> Goal of the exercise
In the records below, find every line with the word "grammarTableData" and copy it.

(Collected data)
'''
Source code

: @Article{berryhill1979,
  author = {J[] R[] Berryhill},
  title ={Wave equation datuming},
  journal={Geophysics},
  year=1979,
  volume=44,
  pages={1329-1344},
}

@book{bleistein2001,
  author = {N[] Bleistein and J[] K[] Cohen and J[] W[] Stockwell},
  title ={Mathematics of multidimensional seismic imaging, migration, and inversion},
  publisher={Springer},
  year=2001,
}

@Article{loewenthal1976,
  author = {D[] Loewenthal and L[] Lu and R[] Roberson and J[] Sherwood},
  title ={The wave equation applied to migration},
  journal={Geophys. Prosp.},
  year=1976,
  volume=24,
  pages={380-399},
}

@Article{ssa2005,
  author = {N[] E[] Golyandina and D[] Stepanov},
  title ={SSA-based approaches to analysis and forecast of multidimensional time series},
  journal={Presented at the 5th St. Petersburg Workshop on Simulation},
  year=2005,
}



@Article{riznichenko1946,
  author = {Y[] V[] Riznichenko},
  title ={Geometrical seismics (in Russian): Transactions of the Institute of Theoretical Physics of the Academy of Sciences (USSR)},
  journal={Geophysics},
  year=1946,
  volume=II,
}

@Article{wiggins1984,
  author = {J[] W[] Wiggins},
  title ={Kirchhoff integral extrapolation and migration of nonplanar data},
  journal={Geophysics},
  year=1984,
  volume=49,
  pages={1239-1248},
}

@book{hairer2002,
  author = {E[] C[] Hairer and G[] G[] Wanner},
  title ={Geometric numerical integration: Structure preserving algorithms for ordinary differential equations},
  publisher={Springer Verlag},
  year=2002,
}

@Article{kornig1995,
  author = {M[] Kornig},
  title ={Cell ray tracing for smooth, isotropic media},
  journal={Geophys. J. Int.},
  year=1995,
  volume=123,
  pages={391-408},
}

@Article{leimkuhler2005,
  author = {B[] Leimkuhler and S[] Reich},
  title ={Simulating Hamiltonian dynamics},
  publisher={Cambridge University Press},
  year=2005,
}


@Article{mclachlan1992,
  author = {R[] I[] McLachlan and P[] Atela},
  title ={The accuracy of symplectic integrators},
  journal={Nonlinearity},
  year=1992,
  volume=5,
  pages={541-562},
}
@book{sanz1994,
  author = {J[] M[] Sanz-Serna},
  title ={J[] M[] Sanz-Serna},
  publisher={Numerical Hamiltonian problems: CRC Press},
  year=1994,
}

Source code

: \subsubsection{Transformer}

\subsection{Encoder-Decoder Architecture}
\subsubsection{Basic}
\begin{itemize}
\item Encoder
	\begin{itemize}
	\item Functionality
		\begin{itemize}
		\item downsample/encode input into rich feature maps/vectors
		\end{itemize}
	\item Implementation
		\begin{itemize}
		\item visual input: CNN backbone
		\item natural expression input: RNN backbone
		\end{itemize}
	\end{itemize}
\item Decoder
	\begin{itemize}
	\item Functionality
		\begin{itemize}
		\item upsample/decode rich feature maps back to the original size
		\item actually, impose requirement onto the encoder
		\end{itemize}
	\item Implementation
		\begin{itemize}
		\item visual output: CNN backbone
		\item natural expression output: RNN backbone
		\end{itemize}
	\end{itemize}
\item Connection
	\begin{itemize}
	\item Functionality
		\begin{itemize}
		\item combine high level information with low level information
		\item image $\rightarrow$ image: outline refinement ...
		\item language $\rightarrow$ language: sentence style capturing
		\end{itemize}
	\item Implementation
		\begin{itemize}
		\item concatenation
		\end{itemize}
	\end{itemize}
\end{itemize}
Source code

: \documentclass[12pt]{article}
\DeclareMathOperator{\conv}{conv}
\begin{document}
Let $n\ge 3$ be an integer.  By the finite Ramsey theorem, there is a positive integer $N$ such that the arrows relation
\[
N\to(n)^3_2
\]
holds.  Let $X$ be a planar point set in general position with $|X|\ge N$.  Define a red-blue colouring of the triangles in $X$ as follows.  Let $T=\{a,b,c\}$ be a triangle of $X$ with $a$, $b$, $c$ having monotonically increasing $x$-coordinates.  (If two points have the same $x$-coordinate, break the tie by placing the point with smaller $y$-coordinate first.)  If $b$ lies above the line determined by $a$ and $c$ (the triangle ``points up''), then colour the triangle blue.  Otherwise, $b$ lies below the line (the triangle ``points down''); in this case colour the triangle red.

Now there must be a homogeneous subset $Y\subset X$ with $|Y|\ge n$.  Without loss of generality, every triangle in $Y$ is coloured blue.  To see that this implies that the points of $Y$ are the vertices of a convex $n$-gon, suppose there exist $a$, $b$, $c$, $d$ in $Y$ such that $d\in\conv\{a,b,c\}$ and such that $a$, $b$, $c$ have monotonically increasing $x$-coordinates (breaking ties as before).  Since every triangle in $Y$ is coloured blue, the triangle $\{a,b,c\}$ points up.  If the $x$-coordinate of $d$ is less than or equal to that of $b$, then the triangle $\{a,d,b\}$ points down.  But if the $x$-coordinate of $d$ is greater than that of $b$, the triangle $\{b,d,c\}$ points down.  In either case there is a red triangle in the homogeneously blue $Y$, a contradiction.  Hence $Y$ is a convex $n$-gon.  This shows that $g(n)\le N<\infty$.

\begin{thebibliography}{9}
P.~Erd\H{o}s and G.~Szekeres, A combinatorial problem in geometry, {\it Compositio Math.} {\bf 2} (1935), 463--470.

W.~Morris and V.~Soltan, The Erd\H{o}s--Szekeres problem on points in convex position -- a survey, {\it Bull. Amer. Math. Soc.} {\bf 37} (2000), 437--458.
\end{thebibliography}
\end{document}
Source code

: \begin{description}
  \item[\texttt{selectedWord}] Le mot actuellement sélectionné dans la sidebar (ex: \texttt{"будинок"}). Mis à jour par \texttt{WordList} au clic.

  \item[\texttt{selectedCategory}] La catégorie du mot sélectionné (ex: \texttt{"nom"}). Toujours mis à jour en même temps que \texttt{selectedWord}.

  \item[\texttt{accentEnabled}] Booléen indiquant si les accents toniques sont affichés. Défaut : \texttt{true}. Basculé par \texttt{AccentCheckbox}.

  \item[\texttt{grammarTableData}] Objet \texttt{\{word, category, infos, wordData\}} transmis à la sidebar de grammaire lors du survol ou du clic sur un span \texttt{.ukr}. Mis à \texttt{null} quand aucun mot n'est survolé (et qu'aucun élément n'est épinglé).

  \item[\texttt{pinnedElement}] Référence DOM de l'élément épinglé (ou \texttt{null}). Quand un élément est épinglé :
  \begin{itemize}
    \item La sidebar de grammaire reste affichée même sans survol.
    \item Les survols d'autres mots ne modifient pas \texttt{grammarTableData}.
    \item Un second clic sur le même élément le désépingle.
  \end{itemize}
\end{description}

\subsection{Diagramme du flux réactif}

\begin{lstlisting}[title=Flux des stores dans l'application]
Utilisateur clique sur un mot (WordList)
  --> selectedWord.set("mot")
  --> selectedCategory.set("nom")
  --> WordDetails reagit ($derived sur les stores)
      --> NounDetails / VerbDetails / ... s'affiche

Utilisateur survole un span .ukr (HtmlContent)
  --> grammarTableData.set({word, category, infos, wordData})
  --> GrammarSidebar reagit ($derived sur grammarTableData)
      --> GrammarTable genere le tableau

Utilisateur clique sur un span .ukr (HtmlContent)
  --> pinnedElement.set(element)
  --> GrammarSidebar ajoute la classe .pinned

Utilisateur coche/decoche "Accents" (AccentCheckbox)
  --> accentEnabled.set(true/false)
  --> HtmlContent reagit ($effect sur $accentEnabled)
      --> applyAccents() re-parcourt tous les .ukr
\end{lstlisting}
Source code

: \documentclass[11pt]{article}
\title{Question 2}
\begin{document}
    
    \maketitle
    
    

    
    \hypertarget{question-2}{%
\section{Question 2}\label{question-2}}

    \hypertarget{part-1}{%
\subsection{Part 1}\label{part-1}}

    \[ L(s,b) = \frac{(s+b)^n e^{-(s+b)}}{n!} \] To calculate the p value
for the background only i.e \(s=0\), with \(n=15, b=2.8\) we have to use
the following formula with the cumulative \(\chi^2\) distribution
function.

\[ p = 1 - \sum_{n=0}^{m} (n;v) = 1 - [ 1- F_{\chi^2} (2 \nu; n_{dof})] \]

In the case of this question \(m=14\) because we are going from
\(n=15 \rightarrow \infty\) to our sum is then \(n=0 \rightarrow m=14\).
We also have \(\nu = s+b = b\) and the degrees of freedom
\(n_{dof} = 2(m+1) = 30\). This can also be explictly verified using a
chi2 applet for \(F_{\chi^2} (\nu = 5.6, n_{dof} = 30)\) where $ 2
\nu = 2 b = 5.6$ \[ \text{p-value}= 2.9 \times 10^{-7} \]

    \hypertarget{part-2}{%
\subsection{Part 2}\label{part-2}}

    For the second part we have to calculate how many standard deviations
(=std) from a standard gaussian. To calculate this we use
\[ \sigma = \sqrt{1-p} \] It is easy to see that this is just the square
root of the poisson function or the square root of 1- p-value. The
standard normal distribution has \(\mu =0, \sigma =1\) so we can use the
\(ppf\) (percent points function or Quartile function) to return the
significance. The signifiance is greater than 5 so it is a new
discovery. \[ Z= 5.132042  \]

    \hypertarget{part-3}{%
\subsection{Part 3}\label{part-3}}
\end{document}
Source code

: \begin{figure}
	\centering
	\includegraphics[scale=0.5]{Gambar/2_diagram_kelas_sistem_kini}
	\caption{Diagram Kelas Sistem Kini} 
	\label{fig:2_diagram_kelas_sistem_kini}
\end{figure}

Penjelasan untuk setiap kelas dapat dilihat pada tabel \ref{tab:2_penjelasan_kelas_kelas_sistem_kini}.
'''
> Answer below
  \item[\texttt{grammarTableData}] Objet \texttt{\{word, category, infos, wordData\}} transmis à la sidebar de grammaire lors du survol ou du clic sur un span \texttt{.ukr}. Mis à \texttt{null} quand aucun mot n'est survolé (et qu'aucun élément n'est épinglé).
    \item Les survols d'autres mots ne modifient pas \texttt{grammarTableData}.
  --> grammarTableData.set({word, category, infos, wordData})
  --> GrammarSidebar reagit ($derived sur grammarTableData)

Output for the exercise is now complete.